OTOH, the market will be unable to supply the mega-ISPs with space for 
long, if at all, simply because of their voracious appetites.  They will 
be weighing the cost (and odds) of acquiring space on the open market 
with the cost of moving to IPv6, and IMHO they will, in short order, 
decide that the latter option is cheaper.  Smaller orgs that do not have 
the market power to demand their vendors adopt IPv6 will be able to 
survive on the space that is available on the market -- including what 
the mega-ISPs are able to sell off once their IPv6 transition is underway.

>    > I know this will bring vicious flames from those wanting to make
>    > profits trading IP addresses,
>
>    Many, many folks have an entirely different motive: freeing up address 
>    space that _other_ people currently hold.  I have no profit interest in 
>    address markets; I just want to make sure that, if someone wants 
>    addresses badly enough, they are able to get them.  I do not feel that, 
>    without incentive, the people who have them currently will be willing to 
>    part with them -- and what legal authority ARIN has to forcibly take 
>    them (to give to others) is, for now at least, unclear.
>
> Personally, I think that a transfer policy will achieve the goal of
> enabling hoarders: in other words, they will go to the people who can
> pay more for them than to the people who will use them.
>   

The policy still requires that the recipient justify the space they are 
to receive, so I'm not sure I agree with this statement.  Of course, 
there is a wide gap between what is "justified" and what is truly 
"required"; you can "justify" public space for hosts that can as easily 
be put behind a NAT box on RFC 1918 space, so wiggle room does exist, 
but why would someone pay an (according to you) exorbitant price for 
something they do not plan to use nor which will have much value in a 
few years after the IPv6 transition is actually underway?

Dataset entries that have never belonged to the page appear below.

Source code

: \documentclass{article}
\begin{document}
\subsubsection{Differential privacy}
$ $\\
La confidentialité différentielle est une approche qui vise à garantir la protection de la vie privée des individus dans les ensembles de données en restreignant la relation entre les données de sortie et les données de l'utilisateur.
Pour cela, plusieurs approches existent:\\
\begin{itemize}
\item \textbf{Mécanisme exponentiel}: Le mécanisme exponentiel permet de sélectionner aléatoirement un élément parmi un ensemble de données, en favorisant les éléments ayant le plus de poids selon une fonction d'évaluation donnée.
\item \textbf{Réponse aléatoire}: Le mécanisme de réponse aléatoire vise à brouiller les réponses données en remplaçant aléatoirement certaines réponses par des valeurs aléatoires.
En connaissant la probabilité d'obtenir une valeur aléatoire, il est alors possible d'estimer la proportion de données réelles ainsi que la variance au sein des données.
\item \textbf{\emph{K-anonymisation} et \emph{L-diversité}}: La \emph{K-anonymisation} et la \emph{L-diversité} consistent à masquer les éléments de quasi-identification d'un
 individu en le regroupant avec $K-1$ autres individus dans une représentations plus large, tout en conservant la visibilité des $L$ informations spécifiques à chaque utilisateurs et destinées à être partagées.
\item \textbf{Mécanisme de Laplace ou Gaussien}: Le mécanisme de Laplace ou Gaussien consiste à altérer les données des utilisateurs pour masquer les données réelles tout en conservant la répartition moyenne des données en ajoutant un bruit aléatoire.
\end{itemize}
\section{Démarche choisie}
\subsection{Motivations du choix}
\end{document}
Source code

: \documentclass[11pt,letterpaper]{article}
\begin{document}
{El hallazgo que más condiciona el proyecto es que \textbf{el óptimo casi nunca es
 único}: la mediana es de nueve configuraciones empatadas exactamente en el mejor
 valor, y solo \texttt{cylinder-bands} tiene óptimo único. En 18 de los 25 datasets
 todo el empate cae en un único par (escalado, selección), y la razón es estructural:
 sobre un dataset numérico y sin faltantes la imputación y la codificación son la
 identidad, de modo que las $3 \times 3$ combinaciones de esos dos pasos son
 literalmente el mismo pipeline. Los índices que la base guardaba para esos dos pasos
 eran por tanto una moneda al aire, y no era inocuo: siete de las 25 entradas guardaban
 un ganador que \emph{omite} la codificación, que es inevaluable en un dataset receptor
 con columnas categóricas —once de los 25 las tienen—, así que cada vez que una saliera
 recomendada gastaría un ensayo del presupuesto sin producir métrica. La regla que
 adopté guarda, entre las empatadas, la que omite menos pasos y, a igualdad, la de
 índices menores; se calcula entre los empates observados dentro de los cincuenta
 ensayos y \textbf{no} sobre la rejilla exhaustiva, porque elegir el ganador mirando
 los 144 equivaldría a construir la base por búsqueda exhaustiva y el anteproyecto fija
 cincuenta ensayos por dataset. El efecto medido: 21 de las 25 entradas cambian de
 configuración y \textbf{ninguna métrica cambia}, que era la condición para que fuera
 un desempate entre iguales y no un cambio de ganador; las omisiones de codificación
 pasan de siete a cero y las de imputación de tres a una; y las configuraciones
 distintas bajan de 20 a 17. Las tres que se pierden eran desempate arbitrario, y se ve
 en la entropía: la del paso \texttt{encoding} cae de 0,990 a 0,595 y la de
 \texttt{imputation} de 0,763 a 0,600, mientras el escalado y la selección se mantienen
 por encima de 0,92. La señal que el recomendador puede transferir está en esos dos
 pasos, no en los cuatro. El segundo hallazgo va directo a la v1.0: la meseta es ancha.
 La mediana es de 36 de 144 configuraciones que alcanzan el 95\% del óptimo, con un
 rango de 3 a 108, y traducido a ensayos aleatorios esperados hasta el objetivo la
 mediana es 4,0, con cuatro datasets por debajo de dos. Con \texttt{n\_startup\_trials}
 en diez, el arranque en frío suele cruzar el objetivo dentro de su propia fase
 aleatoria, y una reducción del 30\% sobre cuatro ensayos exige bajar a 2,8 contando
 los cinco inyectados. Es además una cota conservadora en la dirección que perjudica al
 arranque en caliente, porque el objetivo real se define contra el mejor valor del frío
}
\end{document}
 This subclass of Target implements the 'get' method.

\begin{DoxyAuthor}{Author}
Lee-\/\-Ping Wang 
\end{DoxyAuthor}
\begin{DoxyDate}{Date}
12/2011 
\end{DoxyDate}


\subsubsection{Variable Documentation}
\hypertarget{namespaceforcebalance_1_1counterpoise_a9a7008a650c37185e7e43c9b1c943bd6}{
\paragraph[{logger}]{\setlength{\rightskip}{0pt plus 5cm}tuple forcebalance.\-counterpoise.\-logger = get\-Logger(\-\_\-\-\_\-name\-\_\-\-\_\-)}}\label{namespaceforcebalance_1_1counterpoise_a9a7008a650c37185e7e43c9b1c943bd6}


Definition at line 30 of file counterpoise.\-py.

> And the people who can pay more for them are the larger players, and this will give them a _dis_incentive to go to IPv6.
>   

My view is that they will go to IPv6 as soon as it's cheaper than 
staying on IPv4.  An address market which increases the cost of the 
latter will, hopefully, pull in that date rather than push it out.

>    > but I honestly do not believe it would be good for the community.
>    >   
>
>    Do you really think complete IPv4 exhaustion is better for the 
>    community?  Or a widespread black market of address sales that _aren't_ 
>    registered with ARIN?  Those are the only two other options and, as much 
>    as I dislike the idea of an address market, I believe it to be less bad 
>    than the alternatives.
>
> The black market exists on a small scale, but I don't see the larger
> players participating.  For example, I don't see major US ISPs buying
> addresses on the black market.
>   

... because they don't need to.  The only reason I can think of 
participating in the black market today is if one _can't_ justify 
address space and therefore get it for next to nothing from ARIN.  That 
will change, though, when ARIN no longer has any more space to give away.